Nicira proved that in today’s relatively low cost-per-bit world you can afford to waste some bandwidth with additional headers, needed to create the overlay.  The overlay model is nice because it can span any arbitrary set of L2/L3 switching/routing networks and create what appears to be a unified model.  You can see this approach maturing in the SD-WAN offerings of today.  However, overlay networks are just traffic to the transport underlayment, which means that it’s difficult to provide integrated QoS or traffic management.  For network operators, a pure overlay model is also hard to differentiate from competitor managed service providers, who can ride on your underlayment to offer their services.

The OpenFlow model solves these problems with SDN controllers and centralized traffic and QoS management, but SDN is a revolution in cost and operating procedures.  Because major vendors don’t want to lose revenue, their SDN support has largely focused on making OpenFlow control work on legacy devices, which offers only limited utility versus the native L2/L3 protocols.  With a little SDN, you don’t get much benefit.  Without starting with a little, you don’t get to a lot, and so this model has had growing pains outside the data center.

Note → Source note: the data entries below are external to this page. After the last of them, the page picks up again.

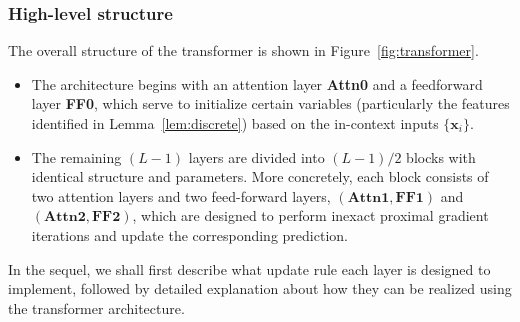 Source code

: \documentclass[english]{article}
\begin{document}
 


\subsubsection{High-level structure}
The overall structure of the transformer is shown in Figure~\ref{fig:transformer}.
%
\begin{itemize}
\item The architecture begins with an attention layer \textbf{Attn0} and a feedforward layer \textbf{FF0}, which serve to initialize certain variables (particularly the features identified in Lemma~\ref{lem:discrete}) based on the in-context inputs $\{{\bm x}_i\}$.

\item 
The remaining $(L-1)$ layers are divided into $(L-1)/2$ blocks with identical structure and parameters.
More concretely, each block consists of two attention layers and two feed-forward layers, $(\textbf{Attn1}, \textbf{FF1})$ and $(\textbf{Attn2}, \textbf{FF2})$,
which are designed to perform inexact proximal gradient iterations and update the corresponding  prediction. 
\end{itemize}

\noindent 
In the sequel, we shall first describe what update rule each layer is designed to implement, followed by detailed explanation about how they can be realized using the transformer architecture. 
\end{document}
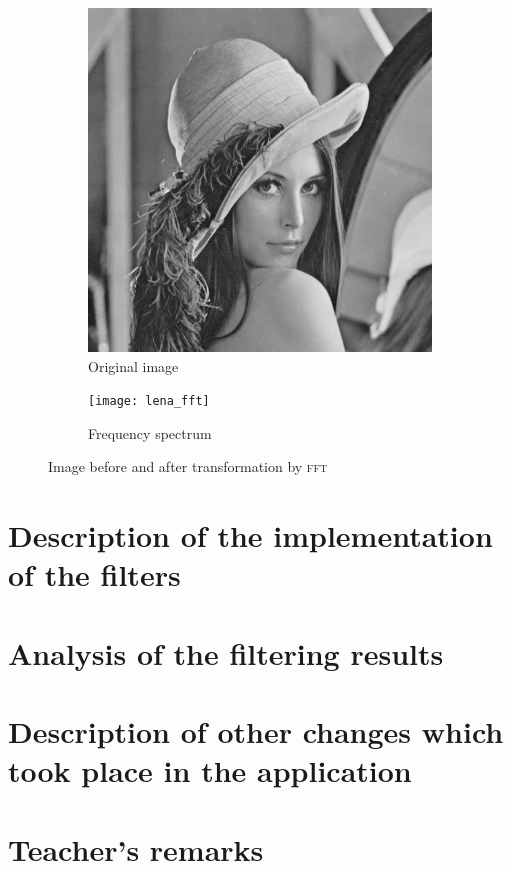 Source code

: \documentclass[12pt]{article}
\newcommand*{\fft}{\textsc{fft}}
\begin{document}
\begin{figure}[H]\centering
    \begin{subfigure}[ht]{.4\textwidth}\centering
        \includegraphics[width=\textwidth]{lena}
        \caption{Original image}
    \end{subfigure}
    \hspace*{2em}
    \begin{subfigure}[ht]{.4\textwidth}\centering
        \texttt{[image: lena\_fft]}
        \caption{Frequency spectrum}
    \end{subfigure}
    \caption{Image before and after transformation by \fft}
\end{figure}

\section{Description of the implementation of the filters}

\section{Analysis of the filtering results}

\section{Description of other changes which took place in the application}

\vfill
\section*{Teacher's remarks}
\begin{tabularx}{\textwidth}{|X|}
    \hline
    \vspace{7cm}
    \phantom{.} \\
    \hline
\end{tabularx}
\end{document}
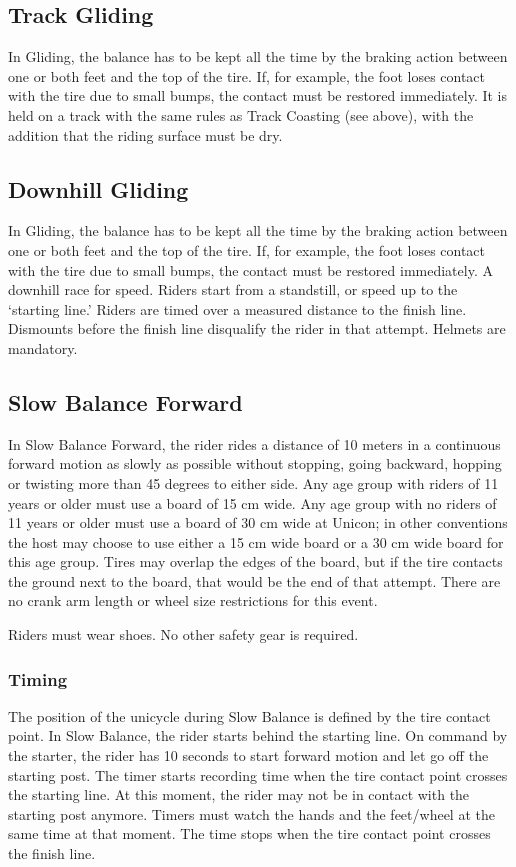 \subsection{Track Gliding}

In Gliding, the balance has to be kept all the time by the braking action between one or both feet and the top of the tire.
If, for example, the foot loses contact with the tire due to small bumps, the contact must be restored immediately.
It is held on a track with the same rules as Track Coasting (see above), with the addition that the riding surface must be dry.

\subsection{Downhill Gliding}
In Gliding, the balance has to be kept all the time by the braking action between one or both feet and the top of the tire.
If, for example, the foot loses contact with the tire due to small bumps, the contact must be restored immediately.
A downhill race for speed.
Riders start from a standstill, or speed up to the `starting line.'
Riders are timed over a measured distance to the finish line.
Dismounts before the finish line disqualify the rider in that attempt.
Helmets are mandatory.

\subsection{Slow Balance Forward}

In Slow Balance Forward, the rider rides a distance of 10 meters in a continuous forward motion as slowly as possible without stopping, going backward, hopping or twisting more than 45 degrees to either side.
Any age group with riders of 11 years or older must use a board of 15 cm wide.
Any age group with no riders of 11 years or older must use a board of 30 cm wide at Unicon; in other conventions the host may choose to use either a 15 cm wide board or a 30 cm wide board for this age group.
Tires may overlap the edges of the board, but if the tire contacts the ground next to the board, that would be the end of that attempt.
There are no crank arm length or wheel size restrictions for this event.

Riders must wear shoes.
No other safety gear is required.

\subsubsection{Timing}
The position of the unicycle during Slow Balance is defined by the tire contact point.
In Slow Balance, the rider starts behind the starting line.
On command by the starter, the rider has 10 seconds to start forward motion and let go off the starting post.
The timer starts recording time when the tire contact point crosses the starting line.
At this moment, the rider may not be in contact with the starting post anymore.
Timers must watch the hands and the feet/wheel at the same time at that moment.
The time stops when the tire contact point crosses the finish line.

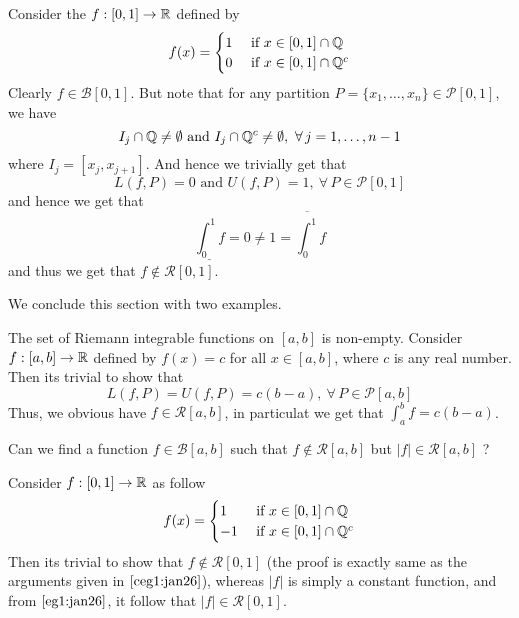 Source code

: \begin{cexample}\label{ceg1:jan26}
    Consider the  $f : [0,1] \to \mathbb{R}$ defined by 
    \[ f(x) = \begin{cases} 1 & \mbox{ if } x \in [0,1] \cap \mathbb{Q} \\ 0 & \mbox{ if } x \in [0,1] \cap \mathbb{Q}^c \end{cases} \]
    Clearly $f \in \mathcal{B}[0,1]$. But note that for any partition $P = \{x_1,\dots,x_n\} \in \mathcal{P}[0,1]$, we have \[ I_j \cap \mathbb{Q} \neq \emptyset \mbox{ and } I_j \cap \mathbb{Q}^c \neq \emptyset, \ \forall \, j = 1,\dots,n-1 \] where $I_j = [x_j,x_{j+1}]$. And hence we trivially get that \[ L(f,P) = 0 \mbox{ and } U(f,P) = 1, \ \forall \, P \in \mathcal{P}[0,1] \]
    and hence we get that 
    \[ \underline{\int_0^1 f} = 0 \neq 1 = \overline{\int_0^1} f \]
    and thus we get that $f \notin \mathcal{R}[0,1]$.
\end{cexample}
We conclude this section with two examples.
\begin{example}\label{eg1:jan26}
    The set of Riemann integrable functions on $[a,b]$ is non-empty. Consider $ f : [a,b] \to \mathbb{R}$ defined by $f(x) = c$ for all $x \in [a,b]$, where $c$ is any real number. Then its trivial to show that \[ L(f,P) = U(f,P) = c(b-a), \ \forall \, P \in \mathcal{P}[a,b] \]
    Thus, we obvious have $f \in \mathcal{R}[a,b]$, in particulat we get that $ \int_a^b f = c(b-a) $.
\end{example}

\begin{example}\label{eg2:jan26}
    Can we find a function $f \in \mathcal{B}[a,b]$ such that $f \notin \mathcal{R}[a,b]$ but $|f| \in \mathcal{R}[a,b]$ ?

    Consider $f : [0,1] \to \mathbb{R}$ as follow \[ f(x) = \begin{cases}
        1 & \mbox{ if } x \in [0,1] \cap \mathbb{Q} \\ -1 & \mbox{ if } x \in [0,1] \cap \mathbb{Q}^c
    \end{cases} \]
    Then its trivial to show that $f \notin \mathcal{R}[0,1]$ (the proof is exactly same as the arguments given in  $\ref{ceg1:jan26}$), whereas $|f|$ is simply a constant function, and from  $\ref{eg1:jan26}$, it follow that $|f| \in \mathcal{R}[0,1]$.
\end{example} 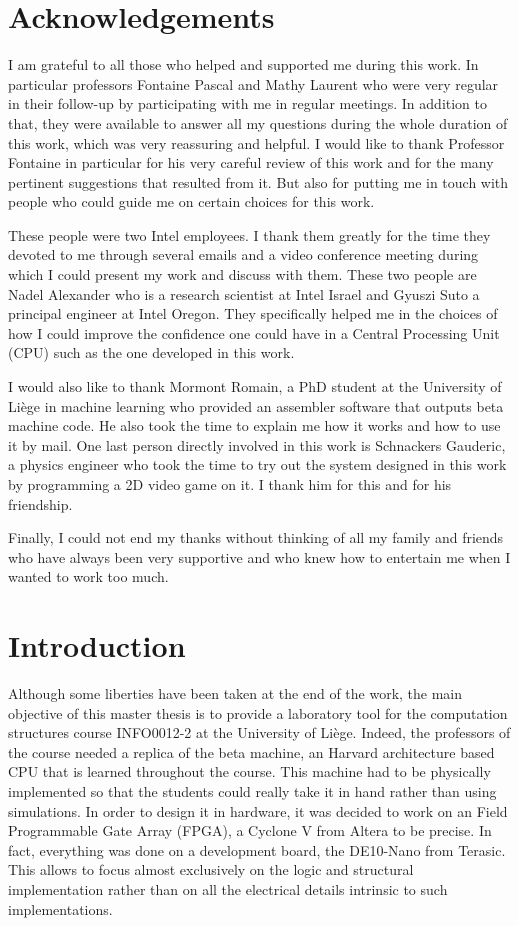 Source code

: \chapter*{Acknowledgements}

I am grateful to all those who helped and supported me during this work. In particular professors 
Fontaine Pascal and Mathy Laurent who were very regular in their follow-up by participating with me 
in regular meetings. In addition to that, they were available to answer all my questions during the 
whole duration of this work, which was very reassuring and helpful. I would like to thank Professor 
Fontaine in particular for his very careful review of this work and for the many pertinent 
suggestions that resulted from it. But also for putting me in touch with people who could guide me 
on certain choices for this work.

These people were two Intel employees. I thank them greatly for the time they devoted to me through 
several emails and a video conference meeting during which I could present my work and discuss with 
them. These two people are Nadel Alexander who is a research scientist at Intel Israel and Gyuszi 
Suto a principal engineer at Intel Oregon. They specifically helped me in the choices of how I could 
improve the confidence one could have in a Central Processing Unit (CPU) such as the one developed in this work.

I would also like to thank Mormont Romain, a PhD student at the University of Liège in machine learning
who provided an assembler software that outputs beta machine code. He also took 
the time to explain me how it works and how to use it by mail. One last person directly involved in 
this work is Schnackers Gauderic, a physics engineer who took the time to try out the system 
designed in this work by programming a 2D video game on it. I thank him for this and for his friendship.

Finally, I could not end my thanks without thinking of all my family and friends who have always been 
very supportive and who knew how to entertain me when I wanted to work too much.

\chapter*{Introduction}

Although some liberties have been taken at the end of the work, the main objective of this master thesis
is to provide a laboratory tool for the computation structures course INFO0012-2 at the University of Liège. Indeed, the professors of 
the course needed a replica of the beta machine, an Harvard architecture based CPU that is learned
throughout the course. This machine had to be physically implemented so that the students could 
really take it in hand rather than using simulations. In order to design it in hardware, it was 
decided to work on an Field Programmable Gate Array (FPGA), a Cyclone V from Altera to be precise. In fact, everything was done on a 
development board, the DE10-Nano from Terasic. This allows to focus almost exclusively on the logic and 
structural implementation rather than on all the electrical details intrinsic to such 
implementations.


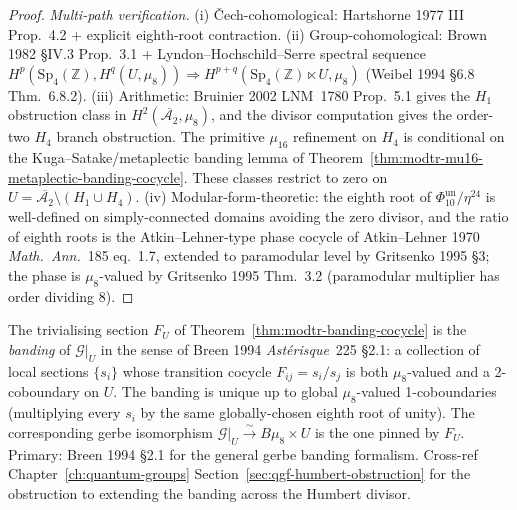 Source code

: \begin{proof}
\emph{Multi-path verification.}
(i) \v{C}ech-cohomological: Hartshorne 1977 III Prop.~4.2 +
 explicit eighth-root contraction.
(ii) Group-cohomological: Brown 1982 \S IV.3 Prop.~3.1 +
 Lyndon--Hochschild--Serre spectral sequence
 $H^p(\mathrm{Sp}_4(\mathbb Z),H^q(U,\mu_8))\Rightarrow
 H^{p+q}(\mathrm{Sp}_4(\mathbb Z)\ltimes U,\mu_8)$
 (Weibel 1994 \S6.8 Thm.~6.8.2).
(iii) Arithmetic: Bruinier 2002 LNM~1780 Prop.~5.1 gives the
 $H_1$ obstruction class in $H^2(\overline{\mathcal A_2},\mu_8)$, and the
 divisor computation gives the order-two $H_4$ branch obstruction. The
 primitive $\mu_{16}$ refinement on $H_4$ is conditional on the
 Kuga--Satake/metaplectic banding lemma of
 Theorem~\ref{thm:modtr-mu16-metaplectic-banding-cocycle}. These classes
 restrict to zero on
 $U = \overline{\mathcal A_2}\setminus(H_1\cup H_4)$.
(iv) Modular-form-theoretic: the eighth root of
 $\Phi_{10}^{\mathrm{un}}/\eta^{24}$ is well-defined on simply-connected domains
 avoiding the zero divisor, and the ratio of eighth roots is the
 Atkin--Lehner-type phase cocycle of Atkin--Lehner 1970
 \emph{Math.\ Ann.}~185 eq.~1.7, extended to paramodular level by
 Gritsenko 1995 \S3; the phase is $\mu_8$-valued by Gritsenko 1995
 Thm.~3.2 (paramodular multiplier has order dividing $8$).
\end{proof}

\begin{remark}
\label{rem:modtr-cocycle-vs-banding}
The trivialising section $F_U$ of
Theorem~\ref{thm:modtr-banding-cocycle} is the \emph{banding}
of $\mathcal G|_U$ in the sense of Breen 1994 \emph{Ast\'erisque}~225
\S2.1: a collection of local sections $\{s_i\}$ whose transition
cocycle $F_{ij} = s_i/s_j$ is both $\mu_8$-valued and a 2-coboundary
on $U$. The banding is unique up to global $\mu_8$-valued
1-coboundaries (multiplying every $s_i$ by the same globally-chosen
eighth root of unity). The corresponding gerbe isomorphism
$\mathcal G|_U \xrightarrow{\sim} B\mu_8\times U$ is the one pinned by
$F_U$. Primary: Breen 1994 \S2.1 for the general gerbe banding
formalism. Cross-ref Chapter~\ref{ch:quantum-groups}
Section~\ref{sec:qgf-humbert-obstruction} for the obstruction
to extending the banding across the Humbert divisor.
\end{remark}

Nuage’s approach has been to enhance the overlay model in a number of interesting ways.  One is that APIs provide a means for integrating traffic engineering at the SDN level with transport traffic engineering.  This lets network operators with real, owned, assets integrate their stuff vertically to differentiate the services it provides.  Another is to provide API integration with cloud hosting environments of all types (hypervisor and container) and also support Network Functions Virtualization connectivity.  A third is to virtualize networks all the way to the user in any arbitrary, useful, way.

Truly virtualized networks integrated with data center networking and transport QoS would be a revolution in a number of ways.  A true virtual overlay could be pushed out to any connected user simply by giving that user a device/app that could terminate the overlay network properly.  Armed with that capability a service could support a worker on a phone as easily as a fixed-Ethernet branch location, and in the latter could then extend out virtual-worker terminations too.  By linking workers to communities/roles that defined their application access rights, then linking those roles back to the proper data center application-specific VPN, you’d have network security and isolation without firewalls.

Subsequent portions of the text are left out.